| Your goal |
Every entry below is to be copied word for word, with its pictures removed.
*** Opening of Supplied entries ***
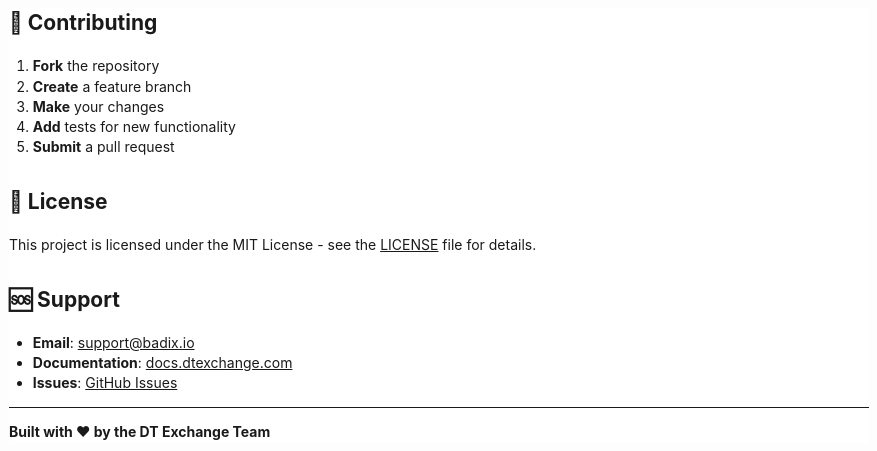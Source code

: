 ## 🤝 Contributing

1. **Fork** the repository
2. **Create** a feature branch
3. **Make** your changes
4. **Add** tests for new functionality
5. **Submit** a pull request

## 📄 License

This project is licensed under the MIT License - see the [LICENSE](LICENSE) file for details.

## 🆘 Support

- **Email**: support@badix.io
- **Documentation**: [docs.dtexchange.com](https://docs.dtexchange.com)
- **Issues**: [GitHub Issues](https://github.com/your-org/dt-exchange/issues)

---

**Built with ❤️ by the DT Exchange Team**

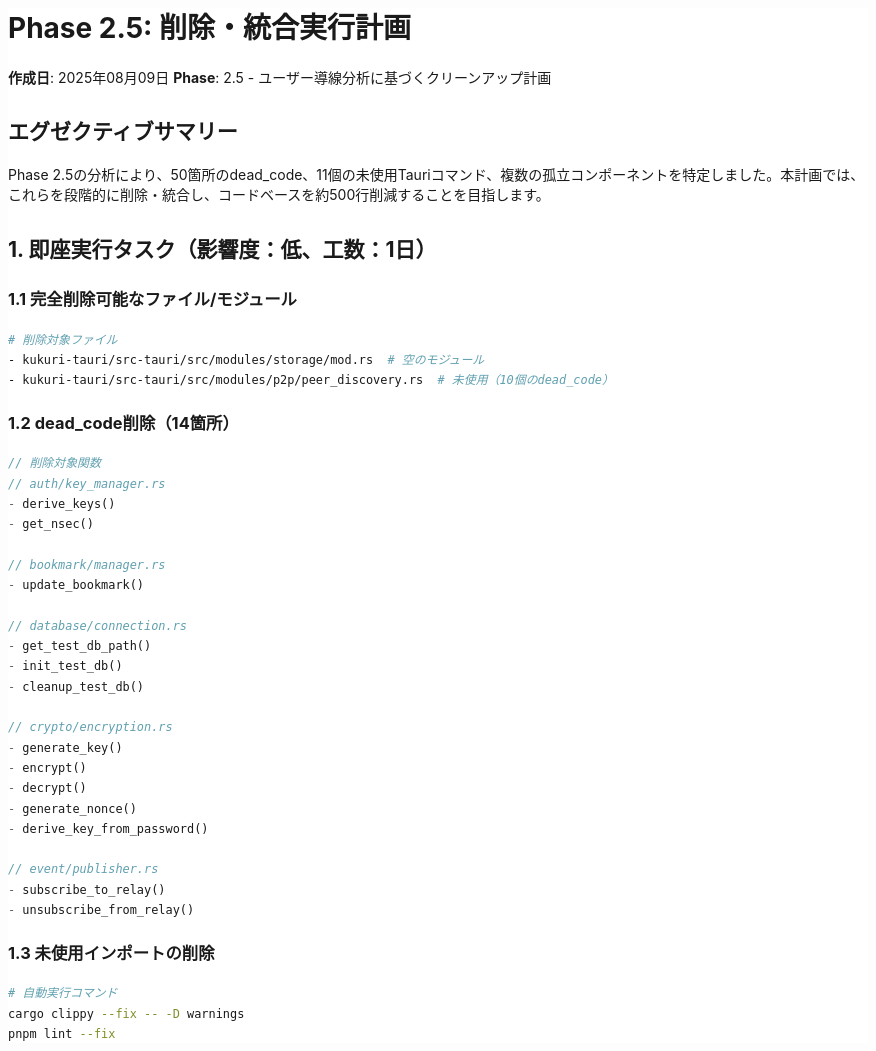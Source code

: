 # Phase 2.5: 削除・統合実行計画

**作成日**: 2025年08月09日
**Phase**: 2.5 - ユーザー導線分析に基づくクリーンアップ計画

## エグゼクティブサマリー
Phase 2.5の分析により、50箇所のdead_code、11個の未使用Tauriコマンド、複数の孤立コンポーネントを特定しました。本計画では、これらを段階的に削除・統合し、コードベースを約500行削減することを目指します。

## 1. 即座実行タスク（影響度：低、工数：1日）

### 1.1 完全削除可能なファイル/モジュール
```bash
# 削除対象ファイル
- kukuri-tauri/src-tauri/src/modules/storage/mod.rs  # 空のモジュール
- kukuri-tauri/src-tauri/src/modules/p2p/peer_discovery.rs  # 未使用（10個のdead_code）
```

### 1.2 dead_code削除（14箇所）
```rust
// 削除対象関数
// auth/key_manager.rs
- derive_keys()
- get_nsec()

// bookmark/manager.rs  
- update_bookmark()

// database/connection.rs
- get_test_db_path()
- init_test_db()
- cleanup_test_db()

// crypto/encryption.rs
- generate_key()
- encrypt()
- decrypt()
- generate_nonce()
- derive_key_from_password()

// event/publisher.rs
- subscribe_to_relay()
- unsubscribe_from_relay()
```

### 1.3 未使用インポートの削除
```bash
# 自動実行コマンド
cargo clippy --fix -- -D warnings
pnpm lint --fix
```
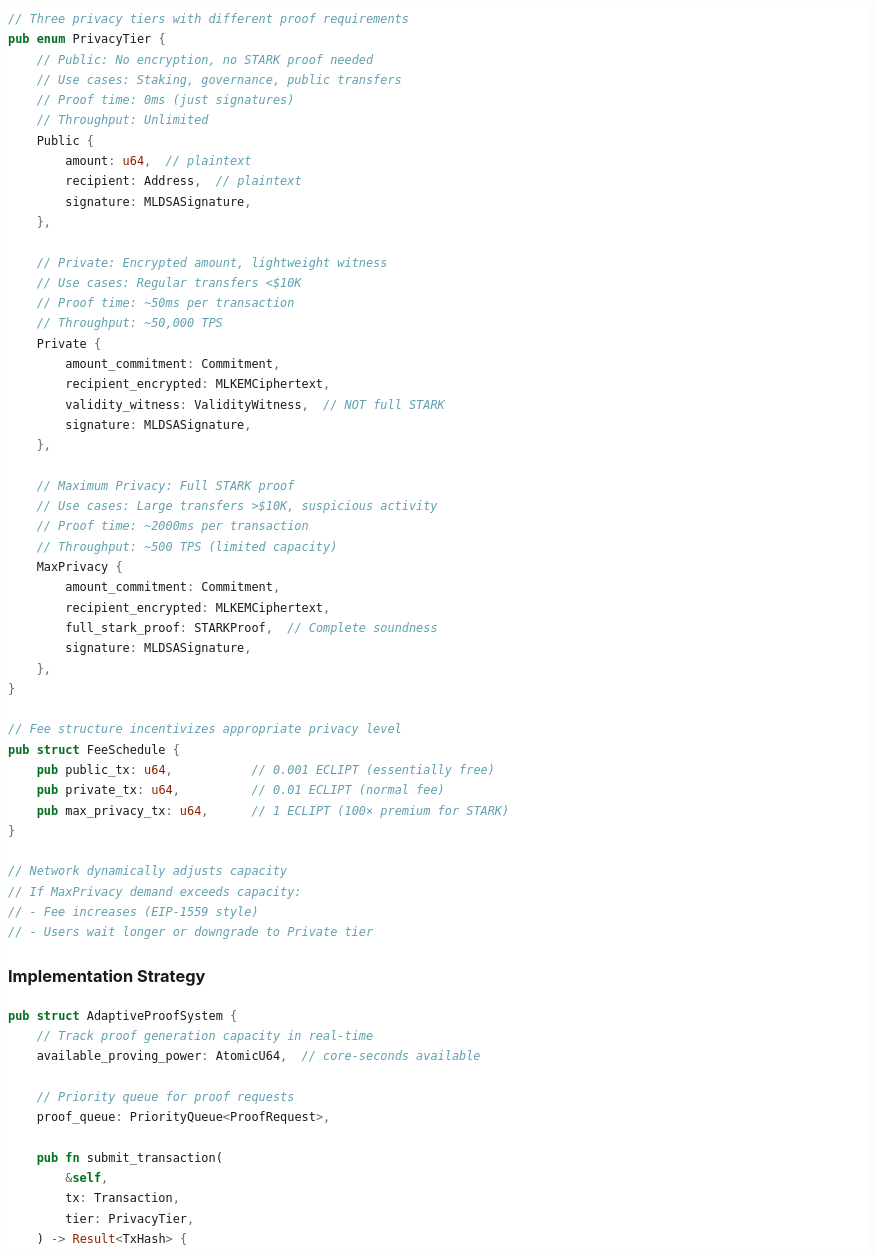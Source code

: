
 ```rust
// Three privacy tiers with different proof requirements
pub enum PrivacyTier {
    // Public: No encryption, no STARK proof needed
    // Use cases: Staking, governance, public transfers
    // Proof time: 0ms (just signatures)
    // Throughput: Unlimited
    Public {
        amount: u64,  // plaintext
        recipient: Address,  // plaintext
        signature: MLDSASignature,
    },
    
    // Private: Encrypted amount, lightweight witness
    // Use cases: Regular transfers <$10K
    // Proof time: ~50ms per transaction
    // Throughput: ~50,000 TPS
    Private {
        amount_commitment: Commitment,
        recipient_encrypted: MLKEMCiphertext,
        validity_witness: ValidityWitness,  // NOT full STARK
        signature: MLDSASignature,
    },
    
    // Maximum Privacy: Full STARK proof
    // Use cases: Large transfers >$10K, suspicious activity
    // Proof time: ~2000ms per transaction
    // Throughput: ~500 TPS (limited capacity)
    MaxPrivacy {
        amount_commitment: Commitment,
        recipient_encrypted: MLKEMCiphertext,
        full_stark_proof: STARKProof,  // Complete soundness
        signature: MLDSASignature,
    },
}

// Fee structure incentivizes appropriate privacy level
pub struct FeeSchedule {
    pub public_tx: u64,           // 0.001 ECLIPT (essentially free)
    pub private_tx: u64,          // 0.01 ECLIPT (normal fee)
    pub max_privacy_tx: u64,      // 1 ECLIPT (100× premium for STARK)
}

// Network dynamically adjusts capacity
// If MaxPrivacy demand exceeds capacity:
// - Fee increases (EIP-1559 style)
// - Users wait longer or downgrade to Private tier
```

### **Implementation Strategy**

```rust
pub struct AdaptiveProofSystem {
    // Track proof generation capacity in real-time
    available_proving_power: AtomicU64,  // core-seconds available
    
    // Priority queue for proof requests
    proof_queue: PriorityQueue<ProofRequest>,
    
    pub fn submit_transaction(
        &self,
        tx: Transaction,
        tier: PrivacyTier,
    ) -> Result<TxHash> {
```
*** Close of Supplied entries ***
| Answer space |
Source code

: ## 🤝 Contributing

1. **Fork** the repository
2. **Create** a feature branch
3. **Make** your changes
4. **Add** tests for new functionality
5. **Submit** a pull request

## 📄 License

This project is licensed under the MIT License - see the [LICENSE](LICENSE) file for details.

## 🆘 Support

- **Email**: support@badix.io
- **Documentation**: [docs.dtexchange.com](https://docs.dtexchange.com)
- **Issues**: [GitHub Issues](https://github.com/your-org/dt-exchange/issues)

---

**Built with ❤️ by the DT Exchange Team**

Source code

: # Phase 2.5: 削除・統合実行計画

**作成日**: 2025年08月09日
**Phase**: 2.5 - ユーザー導線分析に基づくクリーンアップ計画

## エグゼクティブサマリー
Phase 2.5の分析により、50箇所のdead_code、11個の未使用Tauriコマンド、複数の孤立コンポーネントを特定しました。本計画では、これらを段階的に削除・統合し、コードベースを約500行削減することを目指します。

## 1. 即座実行タスク（影響度：低、工数：1日）

### 1.1 完全削除可能なファイル/モジュール
```bash
# 削除対象ファイル
- kukuri-tauri/src-tauri/src/modules/storage/mod.rs  # 空のモジュール
- kukuri-tauri/src-tauri/src/modules/p2p/peer_discovery.rs  # 未使用（10個のdead_code）
```

### 1.2 dead_code削除（14箇所）
```rust
// 削除対象関数
// auth/key_manager.rs
- derive_keys()
- get_nsec()

// bookmark/manager.rs  
- update_bookmark()

// database/connection.rs
- get_test_db_path()
- init_test_db()
- cleanup_test_db()

// crypto/encryption.rs
- generate_key()
- encrypt()
- decrypt()
- generate_nonce()
- derive_key_from_password()

// event/publisher.rs
- subscribe_to_relay()
- unsubscribe_from_relay()
```

### 1.3 未使用インポートの削除
```bash
# 自動実行コマンド
cargo clippy --fix -- -D warnings
pnpm lint --fix
```
Source code

:
 ```rust
// Three privacy tiers with different proof requirements
pub enum PrivacyTier {
    // Public: No encryption, no STARK proof needed
    // Use cases: Staking, governance, public transfers
    // Proof time: 0ms (just signatures)
    // Throughput: Unlimited
    Public {
        amount: u64,  // plaintext
        recipient: Address,  // plaintext
        signature: MLDSASignature,
    },
    
    // Private: Encrypted amount, lightweight witness
    // Use cases: Regular transfers <$10K
    // Proof time: ~50ms per transaction
    // Throughput: ~50,000 TPS
    Private {
        amount_commitment: Commitment,
        recipient_encrypted: MLKEMCiphertext,
        validity_witness: ValidityWitness,  // NOT full STARK
        signature: MLDSASignature,
    },
    
    // Maximum Privacy: Full STARK proof
    // Use cases: Large transfers >$10K, suspicious activity
    // Proof time: ~2000ms per transaction
    // Throughput: ~500 TPS (limited capacity)
    MaxPrivacy {
        amount_commitment: Commitment,
        recipient_encrypted: MLKEMCiphertext,
        full_stark_proof: STARKProof,  // Complete soundness
        signature: MLDSASignature,
    },
}

// Fee structure incentivizes appropriate privacy level
pub struct FeeSchedule {
    pub public_tx: u64,           // 0.001 ECLIPT (essentially free)
    pub private_tx: u64,          // 0.01 ECLIPT (normal fee)
    pub max_privacy_tx: u64,      // 1 ECLIPT (100× premium for STARK)
}

// Network dynamically adjusts capacity
// If MaxPrivacy demand exceeds capacity:
// - Fee increases (EIP-1559 style)
// - Users wait longer or downgrade to Private tier
```

### **Implementation Strategy**

```rust
pub struct AdaptiveProofSystem {
    // Track proof generation capacity in real-time
    available_proving_power: AtomicU64,  // core-seconds available
    
    // Priority queue for proof requests
    proof_queue: PriorityQueue<ProofRequest>,
    
    pub fn submit_transaction(
        &self,
        tx: Transaction,
        tier: PrivacyTier,
    ) -> Result<TxHash> {
```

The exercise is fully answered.